* ASSIGNMENT *
Write the records out again exactly, leaving no images in.

* EXCERPTED RECORDS *
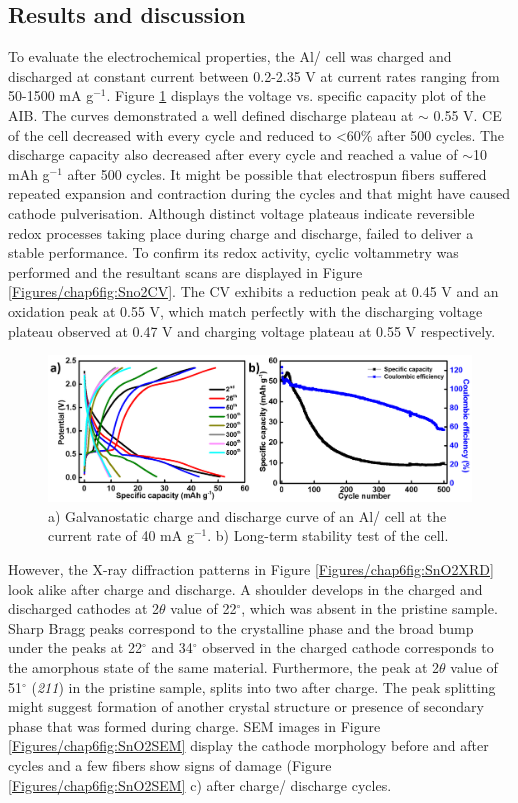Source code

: \subsection{Results and discussion}
To evaluate the electrochemical properties, the Al/ cell was charged and discharged at constant current between 0.2-2.35 V at current rates ranging from 50-1500 mA g$^{-1}$. Figure \ref{Figures/chap6fig:SnO2newCDC} displays the voltage vs. specific capacity plot of the AIB. The curves demonstrated a well defined discharge plateau at $\sim$ 0.55 V. CE of the cell decreased with every cycle and reduced to <60\% after 500 cycles. The discharge capacity also decreased after every cycle and reached a value of $\sim$10 mAh g$^{-1}$ after 500 cycles. It might be possible that electrospun fibers suffered repeated expansion and contraction during the cycles and that might have caused cathode pulverisation. Although distinct voltage plateaus indicate reversible redox processes taking place during charge and discharge,  failed to deliver a stable performance. To confirm its redox activity, cyclic voltammetry was performed and the resultant scans are displayed in Figure \ref{Figures/chap6fig:Sno2CV}. The CV exhibits a reduction peak at 0.45 V and an oxidation peak at 0.55 V, which match perfectly with the discharging voltage plateau observed at 0.47 V and charging voltage plateau at 0.55 V respectively.    
\begin{figure}[th!]
  \centering
  \includegraphics[width=\textwidth]{Figures/chap6fig/SnO2newCDC}
    \caption{a) Galvanostatic charge and discharge curve of an Al/ cell at the current rate of 40 mA g$^{-1}$. b) Long-term stability test of the cell.}
  \label{Figures/chap6fig:SnO2newCDC}
\end{figure}
However, the X-ray diffraction patterns in Figure \ref{Figures/chap6fig:SnO2XRD} look alike after charge and discharge. A shoulder develops in the charged and discharged cathodes at 2$\theta$ value of 22$^{\circ}$, which was absent in the pristine sample. Sharp Bragg peaks correspond to the crystalline phase and the broad bump under the peaks at 22$^{\circ}$ and  34$^{\circ}$ observed in the charged cathode corresponds to the amorphous state of the same material. Furthermore, the peak at 2$\theta$ value of 51$^{\circ}$ (\textit{211}) in the pristine sample, splits into two after charge. The peak splitting might suggest formation of another crystal structure or presence of secondary phase that was formed during charge. SEM images in Figure \ref{Figures/chap6fig:SnO2SEM} display the cathode morphology before and after cycles and a few fibers show signs of damage (Figure \ref{Figures/chap6fig:SnO2SEM} c) after charge/ discharge cycles.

* EXERCISE RESPONSE *
Source code

: \subsection{Results and discussion}
To evaluate the electrochemical properties, the Al/ cell was charged and discharged at constant current between 0.2-2.35 V at current rates ranging from 50-1500 mA g$^{-1}$. Figure \ref{Figures/chap6fig:SnO2newCDC} displays the voltage vs. specific capacity plot of the AIB. The curves demonstrated a well defined discharge plateau at $\sim$ 0.55 V. CE of the cell decreased with every cycle and reduced to <60\% after 500 cycles. The discharge capacity also decreased after every cycle and reached a value of $\sim$10 mAh g$^{-1}$ after 500 cycles. It might be possible that electrospun fibers suffered repeated expansion and contraction during the cycles and that might have caused cathode pulverisation. Although distinct voltage plateaus indicate reversible redox processes taking place during charge and discharge,  failed to deliver a stable performance. To confirm its redox activity, cyclic voltammetry was performed and the resultant scans are displayed in Figure \ref{Figures/chap6fig:Sno2CV}. The CV exhibits a reduction peak at 0.45 V and an oxidation peak at 0.55 V, which match perfectly with the discharging voltage plateau observed at 0.47 V and charging voltage plateau at 0.55 V respectively.    
\begin{figure}[th!]
  \centering
  \includegraphics[width=\textwidth]{Figures/chap6fig/SnO2newCDC}
    \caption{a) Galvanostatic charge and discharge curve of an Al/ cell at the current rate of 40 mA g$^{-1}$. b) Long-term stability test of the cell.}
  \label{Figures/chap6fig:SnO2newCDC}
\end{figure}
However, the X-ray diffraction patterns in Figure \ref{Figures/chap6fig:SnO2XRD} look alike after charge and discharge. A shoulder develops in the charged and discharged cathodes at 2$\theta$ value of 22$^{\circ}$, which was absent in the pristine sample. Sharp Bragg peaks correspond to the crystalline phase and the broad bump under the peaks at 22$^{\circ}$ and  34$^{\circ}$ observed in the charged cathode corresponds to the amorphous state of the same material. Furthermore, the peak at 2$\theta$ value of 51$^{\circ}$ (\textit{211}) in the pristine sample, splits into two after charge. The peak splitting might suggest formation of another crystal structure or presence of secondary phase that was formed during charge. SEM images in Figure \ref{Figures/chap6fig:SnO2SEM} display the cathode morphology before and after cycles and a few fibers show signs of damage (Figure \ref{Figures/chap6fig:SnO2SEM} c) after charge/ discharge cycles.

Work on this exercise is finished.